J’adore me faire conduire. Cet après-midi là le ciel inquiétait affichant de lourds bubons, bas et charbonneux. Mon guide, qui ne se prénommait pas Nathalie, au volant de son 4x4 agricole, après nous avoir fait traverser une cotriade de zones pavillonnaires, virait pour aborder un chemin de terre s’enfonçant dans la garrigue. Loin de l’imagerie des vignobles bien léchés environnant des bastides, des mas ou parfois des châteaux, le paysage évoquait le pastoralisme d’antan. Tel était donc le lieu où le père de Paul – c’est le prénom de notre vigneron – débarquant d’Algérie, s’installait pour élever des moutons. C’est un lieu de bout du monde, une enclave de solitude, de ce genre de beauté qui plaît tant aux esthètes urbains qui n’ont qu’une hâte : revenir bien vite dans le cocon douillet d’un bar de grand hôtel pour en parler. Quel mouche a donc piqué le père de Paul, Alain, de créer de toute pièce un vignoble de12 ha à 150 mètres d'altitude sur ces terres arides, avec bien sûr des rendements très bas et de ne choisir que des cépages blancs ? Je ne lui ai pas posé la question mais, dans l’espace de temps que j’ai passé sur les hautes terres de Camberousse, j’y vois un désir intime, à la fois atavique – Alain est fils de viticulteur – et pionnier, de défricher, de se réapproprier toutes les facettes du beau métier de vigneron en n’empruntant pas les chemins ordinaires. Mais ce souci de singularité, le lieu, la bergerie : haut et vaste hangar ouvert à tous les vents transformé en lieu de vinification et de stockage, le choix des cépages blancs, la patience et l’opiniâtreté de la démarche à contre-courant, ne s’est pas traduit par un isolement hautain : Alain Reder a été un membre actif du Syndicat des Coteaux-du-Languedoc et Paul est aussi partie prenante de la nouvelle ODG.
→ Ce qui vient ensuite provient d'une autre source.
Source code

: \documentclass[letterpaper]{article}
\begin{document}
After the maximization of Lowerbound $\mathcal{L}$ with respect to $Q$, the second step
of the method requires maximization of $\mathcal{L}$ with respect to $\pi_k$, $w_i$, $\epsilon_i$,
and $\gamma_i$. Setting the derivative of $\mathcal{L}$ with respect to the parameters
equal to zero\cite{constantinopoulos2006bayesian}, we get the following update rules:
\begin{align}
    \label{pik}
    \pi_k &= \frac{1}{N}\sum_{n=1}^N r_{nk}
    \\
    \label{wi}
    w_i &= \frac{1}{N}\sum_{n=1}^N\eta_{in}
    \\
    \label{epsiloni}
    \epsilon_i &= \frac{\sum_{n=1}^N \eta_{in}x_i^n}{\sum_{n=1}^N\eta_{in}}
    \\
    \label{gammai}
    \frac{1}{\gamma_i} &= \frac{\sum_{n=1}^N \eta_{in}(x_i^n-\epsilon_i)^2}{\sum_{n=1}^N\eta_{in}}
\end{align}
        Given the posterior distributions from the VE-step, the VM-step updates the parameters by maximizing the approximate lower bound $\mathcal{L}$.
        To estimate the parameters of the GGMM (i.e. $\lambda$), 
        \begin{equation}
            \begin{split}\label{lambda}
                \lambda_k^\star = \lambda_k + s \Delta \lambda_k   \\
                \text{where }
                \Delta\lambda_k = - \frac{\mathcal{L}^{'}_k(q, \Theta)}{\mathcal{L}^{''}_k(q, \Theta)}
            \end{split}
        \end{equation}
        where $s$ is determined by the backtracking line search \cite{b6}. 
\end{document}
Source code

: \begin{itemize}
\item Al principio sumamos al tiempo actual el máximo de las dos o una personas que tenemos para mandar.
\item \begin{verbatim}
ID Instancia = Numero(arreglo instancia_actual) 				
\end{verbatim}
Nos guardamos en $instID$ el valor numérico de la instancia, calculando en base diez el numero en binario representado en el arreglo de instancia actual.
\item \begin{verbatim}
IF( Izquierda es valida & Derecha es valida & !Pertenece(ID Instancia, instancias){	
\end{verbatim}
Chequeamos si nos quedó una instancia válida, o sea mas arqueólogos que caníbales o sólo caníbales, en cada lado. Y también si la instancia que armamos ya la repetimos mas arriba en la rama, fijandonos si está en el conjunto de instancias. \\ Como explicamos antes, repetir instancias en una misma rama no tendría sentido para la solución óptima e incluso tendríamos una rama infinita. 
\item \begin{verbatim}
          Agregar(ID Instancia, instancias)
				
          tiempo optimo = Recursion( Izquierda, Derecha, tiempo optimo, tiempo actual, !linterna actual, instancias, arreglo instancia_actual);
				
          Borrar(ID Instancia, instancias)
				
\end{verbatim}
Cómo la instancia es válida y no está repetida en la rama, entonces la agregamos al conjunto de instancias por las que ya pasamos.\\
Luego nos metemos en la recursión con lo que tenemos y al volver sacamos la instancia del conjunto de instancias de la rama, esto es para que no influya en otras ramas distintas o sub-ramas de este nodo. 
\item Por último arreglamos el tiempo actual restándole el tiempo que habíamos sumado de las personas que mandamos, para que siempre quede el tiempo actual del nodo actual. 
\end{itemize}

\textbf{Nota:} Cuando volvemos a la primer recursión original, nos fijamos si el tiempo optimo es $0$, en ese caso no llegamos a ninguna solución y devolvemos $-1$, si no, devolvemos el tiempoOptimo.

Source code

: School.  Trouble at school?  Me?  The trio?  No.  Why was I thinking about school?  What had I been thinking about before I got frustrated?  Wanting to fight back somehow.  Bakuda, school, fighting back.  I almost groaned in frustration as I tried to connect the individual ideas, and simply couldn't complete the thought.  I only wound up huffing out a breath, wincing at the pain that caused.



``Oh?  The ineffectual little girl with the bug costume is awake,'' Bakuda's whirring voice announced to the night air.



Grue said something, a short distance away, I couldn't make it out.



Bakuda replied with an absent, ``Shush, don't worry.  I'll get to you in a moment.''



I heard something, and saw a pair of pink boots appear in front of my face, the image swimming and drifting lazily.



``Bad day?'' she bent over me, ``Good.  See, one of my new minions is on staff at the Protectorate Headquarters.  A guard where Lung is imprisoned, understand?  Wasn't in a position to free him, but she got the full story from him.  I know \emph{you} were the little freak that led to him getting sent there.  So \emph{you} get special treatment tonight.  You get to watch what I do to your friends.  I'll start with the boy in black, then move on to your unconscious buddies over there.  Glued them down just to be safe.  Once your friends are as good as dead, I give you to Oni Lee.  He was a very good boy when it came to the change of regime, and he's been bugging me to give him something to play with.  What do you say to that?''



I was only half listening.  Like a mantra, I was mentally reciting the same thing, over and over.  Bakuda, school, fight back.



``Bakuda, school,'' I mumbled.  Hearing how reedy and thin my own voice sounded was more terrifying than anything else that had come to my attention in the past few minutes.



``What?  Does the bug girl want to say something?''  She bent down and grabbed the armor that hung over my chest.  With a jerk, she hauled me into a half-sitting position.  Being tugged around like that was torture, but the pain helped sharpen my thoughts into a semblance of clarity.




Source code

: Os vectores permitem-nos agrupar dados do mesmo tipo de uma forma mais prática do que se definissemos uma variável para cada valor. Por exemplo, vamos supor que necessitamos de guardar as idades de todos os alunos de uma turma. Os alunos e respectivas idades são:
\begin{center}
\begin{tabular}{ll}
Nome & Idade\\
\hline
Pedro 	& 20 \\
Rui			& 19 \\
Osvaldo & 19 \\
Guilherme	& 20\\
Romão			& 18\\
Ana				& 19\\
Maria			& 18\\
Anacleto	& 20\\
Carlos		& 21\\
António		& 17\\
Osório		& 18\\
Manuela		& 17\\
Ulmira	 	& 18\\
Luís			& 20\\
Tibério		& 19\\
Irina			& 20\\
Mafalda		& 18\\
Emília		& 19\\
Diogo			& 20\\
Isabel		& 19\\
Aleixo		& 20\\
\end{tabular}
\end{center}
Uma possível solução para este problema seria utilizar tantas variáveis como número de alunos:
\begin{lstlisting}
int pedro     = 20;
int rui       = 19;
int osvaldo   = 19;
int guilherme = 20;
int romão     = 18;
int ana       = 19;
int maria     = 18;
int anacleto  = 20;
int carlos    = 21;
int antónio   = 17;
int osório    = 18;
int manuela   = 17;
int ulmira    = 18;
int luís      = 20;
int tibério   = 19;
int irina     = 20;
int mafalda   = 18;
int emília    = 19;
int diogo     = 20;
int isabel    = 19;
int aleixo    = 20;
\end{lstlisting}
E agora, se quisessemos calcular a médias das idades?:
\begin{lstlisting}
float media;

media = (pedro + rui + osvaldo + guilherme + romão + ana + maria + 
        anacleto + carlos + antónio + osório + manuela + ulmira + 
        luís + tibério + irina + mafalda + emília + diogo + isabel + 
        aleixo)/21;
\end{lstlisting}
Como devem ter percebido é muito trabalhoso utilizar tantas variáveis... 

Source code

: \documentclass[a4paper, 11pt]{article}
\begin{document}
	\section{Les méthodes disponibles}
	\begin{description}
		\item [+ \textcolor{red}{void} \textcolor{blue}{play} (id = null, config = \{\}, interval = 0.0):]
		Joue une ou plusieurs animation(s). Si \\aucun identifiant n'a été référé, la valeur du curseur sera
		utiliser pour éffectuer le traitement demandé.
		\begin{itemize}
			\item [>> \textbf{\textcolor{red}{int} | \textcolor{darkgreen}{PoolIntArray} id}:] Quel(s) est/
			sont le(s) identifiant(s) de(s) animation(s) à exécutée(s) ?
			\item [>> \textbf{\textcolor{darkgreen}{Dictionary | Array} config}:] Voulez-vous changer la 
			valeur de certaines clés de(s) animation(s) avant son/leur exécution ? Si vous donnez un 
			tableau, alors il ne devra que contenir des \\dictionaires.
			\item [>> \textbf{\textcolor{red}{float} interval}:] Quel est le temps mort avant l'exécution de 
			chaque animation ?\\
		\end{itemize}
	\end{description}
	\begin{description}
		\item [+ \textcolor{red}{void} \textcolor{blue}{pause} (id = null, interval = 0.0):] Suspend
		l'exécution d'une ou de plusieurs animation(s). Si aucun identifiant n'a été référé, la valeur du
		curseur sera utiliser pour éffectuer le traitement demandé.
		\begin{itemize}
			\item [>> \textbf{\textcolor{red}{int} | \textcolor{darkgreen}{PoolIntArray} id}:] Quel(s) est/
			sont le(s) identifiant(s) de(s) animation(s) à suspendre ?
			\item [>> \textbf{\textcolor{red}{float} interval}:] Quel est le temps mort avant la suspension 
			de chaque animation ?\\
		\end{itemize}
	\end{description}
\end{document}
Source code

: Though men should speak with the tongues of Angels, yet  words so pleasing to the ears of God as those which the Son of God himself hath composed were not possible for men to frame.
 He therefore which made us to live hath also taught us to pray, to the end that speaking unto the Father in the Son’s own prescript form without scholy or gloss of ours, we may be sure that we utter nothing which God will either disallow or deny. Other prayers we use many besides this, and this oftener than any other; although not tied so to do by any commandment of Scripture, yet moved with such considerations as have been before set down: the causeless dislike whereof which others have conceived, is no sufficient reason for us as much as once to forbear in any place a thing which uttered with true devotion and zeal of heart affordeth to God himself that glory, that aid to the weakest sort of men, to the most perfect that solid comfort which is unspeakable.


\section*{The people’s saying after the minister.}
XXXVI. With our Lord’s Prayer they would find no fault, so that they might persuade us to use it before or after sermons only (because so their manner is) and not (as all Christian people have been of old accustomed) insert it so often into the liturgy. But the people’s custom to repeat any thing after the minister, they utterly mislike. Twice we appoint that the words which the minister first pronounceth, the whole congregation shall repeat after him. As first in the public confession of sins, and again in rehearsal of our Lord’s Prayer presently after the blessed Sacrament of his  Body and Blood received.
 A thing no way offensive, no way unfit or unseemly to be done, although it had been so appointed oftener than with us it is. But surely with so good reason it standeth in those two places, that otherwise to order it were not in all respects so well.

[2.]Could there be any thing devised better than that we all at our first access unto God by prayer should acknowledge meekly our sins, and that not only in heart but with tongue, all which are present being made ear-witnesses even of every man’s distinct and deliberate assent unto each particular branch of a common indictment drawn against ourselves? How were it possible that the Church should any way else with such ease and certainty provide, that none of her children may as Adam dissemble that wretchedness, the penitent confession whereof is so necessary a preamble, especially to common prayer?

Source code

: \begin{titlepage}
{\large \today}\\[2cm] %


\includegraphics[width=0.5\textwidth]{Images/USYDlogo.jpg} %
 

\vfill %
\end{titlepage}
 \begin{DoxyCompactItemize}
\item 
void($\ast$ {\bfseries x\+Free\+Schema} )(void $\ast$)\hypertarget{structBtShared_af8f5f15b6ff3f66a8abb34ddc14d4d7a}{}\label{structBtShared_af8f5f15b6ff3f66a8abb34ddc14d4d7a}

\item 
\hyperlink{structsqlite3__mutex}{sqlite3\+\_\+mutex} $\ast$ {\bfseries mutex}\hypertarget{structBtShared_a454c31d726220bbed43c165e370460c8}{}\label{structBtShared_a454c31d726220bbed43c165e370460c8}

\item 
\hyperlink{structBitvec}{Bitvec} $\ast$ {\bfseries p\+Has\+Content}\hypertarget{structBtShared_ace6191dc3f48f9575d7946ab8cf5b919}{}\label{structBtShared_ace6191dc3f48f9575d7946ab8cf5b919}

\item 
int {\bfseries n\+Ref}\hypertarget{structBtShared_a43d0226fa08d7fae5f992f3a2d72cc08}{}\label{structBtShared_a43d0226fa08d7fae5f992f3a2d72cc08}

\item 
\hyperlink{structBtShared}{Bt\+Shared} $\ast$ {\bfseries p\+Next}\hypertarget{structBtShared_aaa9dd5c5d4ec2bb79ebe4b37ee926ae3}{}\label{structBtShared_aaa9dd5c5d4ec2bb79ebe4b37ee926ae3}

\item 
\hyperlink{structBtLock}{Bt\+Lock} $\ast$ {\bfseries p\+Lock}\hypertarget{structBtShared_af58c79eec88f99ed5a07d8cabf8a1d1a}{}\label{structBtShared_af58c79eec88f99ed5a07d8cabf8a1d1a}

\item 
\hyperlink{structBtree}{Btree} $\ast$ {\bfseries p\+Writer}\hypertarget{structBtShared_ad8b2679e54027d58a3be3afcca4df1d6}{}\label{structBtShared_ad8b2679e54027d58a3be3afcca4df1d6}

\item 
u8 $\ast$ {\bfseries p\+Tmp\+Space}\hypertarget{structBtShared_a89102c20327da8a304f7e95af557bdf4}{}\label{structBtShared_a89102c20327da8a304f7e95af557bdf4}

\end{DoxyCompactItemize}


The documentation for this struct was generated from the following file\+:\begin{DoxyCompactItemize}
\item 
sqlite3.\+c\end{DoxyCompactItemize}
Paul Reder arrive en compagnie de son chien. Ma mère aurait dit « quel bel homme ! » Le regard est franc, la poignée de main ferme, et, moi qui suis attentif à l’allure des hommes, je ressens de suite chez lui, sous sa réserve naturelle, la tranquille assurance d’un garçon de son temps qui assume l’histoire et la singularité de ce lieu étrange. Il n’a pas de paille dans ses sabots, il porte des Timberland. Nous goûtons l’une des cuves de ce qui deviendra après assemblage, le Roucaillat, la cuvée « star » du domaine, le 2007 d’abord puis le 2006, les préleveurs de l’OI sont passés il y a quelque temps, c’est la nouvelle procédure, nous en discutons. Je dois avouer, qu’il me semble, dans cette nouvelle vertu, le défaut bien français d’une rationalité appliquée à tous ne permettra pas d’éradiquer en priorité les agréments sociaux. Le vieil adage « qui trop embrasse mal étreint » profitera aux traînards et nuira aux atypiques. Nous dégustons ensuite un Roucaillat 2005. Comme l’écrit sur le blog Vino gusto chris 69, que voilà un vin étonnant, une vraie découverte. Moi qui n’ai ni le nez de Jacques Dupont, ni l’expertise de Bettane&Desseauve, j’ose écrire, non comme le guide Hachette sur la forte typicité de cette cuvée car je ne sais pas ce qu’est la typicité, mais comme l’aurait fait le héros des Gouttes de Dieu que je le situe entre la geste de Jackson Pollock (une belle expo en ce moment à Paris Pollock et le chamanisme www.pinacotheque.com/ ) et la gouaille de Zazie dans le métro. De la profondeur certes, mais sans se prendre la tête, un vin qui ne se prend pas pour un grand blanc et qui pourtant sous ses allures de spadassin révèle des qualités qui le place dans la cour des grands.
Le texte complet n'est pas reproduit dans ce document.